Recorded data
*** Begin section ***
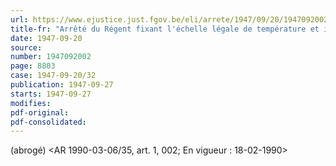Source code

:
 ```yaml
---
url: https://www.ejustice.just.fgov.be/eli/arrete/1947/09/20/1947092002/justel
title-fr: "Arrêté du Régent fixant l'échelle légale de température et instaurant la vérification obligatoire des thermomètres médicaux."
date: 1947-09-20
source:
number: 1947092002
page: 8803
case: 1947-09-20/32
publication: 1947-09-27
starts: 1947-09-27
modifies:
pdf-original:
pdf-consolidated:
---
```


(abrogé) <AR 1990-03-06/35, art. 1, 002;  En vigueur :  18-02-1990>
*** End section ***
» **WHAT IS NEEDED**
Give every line above again exactly, omitting whatever pictures appear.

» **ANSWER FOR THE TASK**
Source code

:
 ```yaml
---
url: https://www.ejustice.just.fgov.be/eli/arrete/1947/09/20/1947092002/justel
title-fr: "Arrêté du Régent fixant l'échelle légale de température et instaurant la vérification obligatoire des thermomètres médicaux."
date: 1947-09-20
source:
number: 1947092002
page: 8803
case: 1947-09-20/32
publication: 1947-09-27
starts: 1947-09-27
modifies:
pdf-original:
pdf-consolidated:
---
```


(abrogé) <AR 1990-03-06/35, art. 1, 002;  En vigueur :  18-02-1990>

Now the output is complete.